» **Data shown**
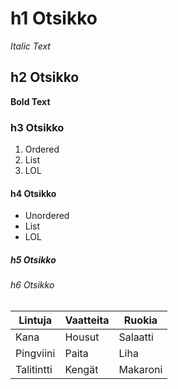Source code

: # h1 Otsikko
*Italic Text*
## h2 Otsikko
**Bold Text**
### h3 Otsikko
1. Ordered
2. List
3. LOL
#### h4 Otsikko
- Unordered
- List
- LOL
##### h5 Otsikko

###### h6 Otsikko
| Lintuja     | Vaatteita   | Ruokia      |
| ----------- | ----------- | ----------- |
| Kana        | Housut      | Salaatti    |
| Pingviini   | Paita       | Liha        |
| Talitintti  | Kengät      | Makaroni    |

» **How to complete this task**
All that is needed is an exact copy of the entries above, minus the pictures.

» **Expected answer**
Source code

: # h1 Otsikko
*Italic Text*
## h2 Otsikko
**Bold Text**
### h3 Otsikko
1. Ordered
2. List
3. LOL
#### h4 Otsikko
- Unordered
- List
- LOL
##### h5 Otsikko

###### h6 Otsikko
| Lintuja     | Vaatteita   | Ruokia      |
| ----------- | ----------- | ----------- |
| Kana        | Housut      | Salaatti    |
| Pingviini   | Paita       | Liha        |
| Talitintti  | Kengät      | Makaroni    |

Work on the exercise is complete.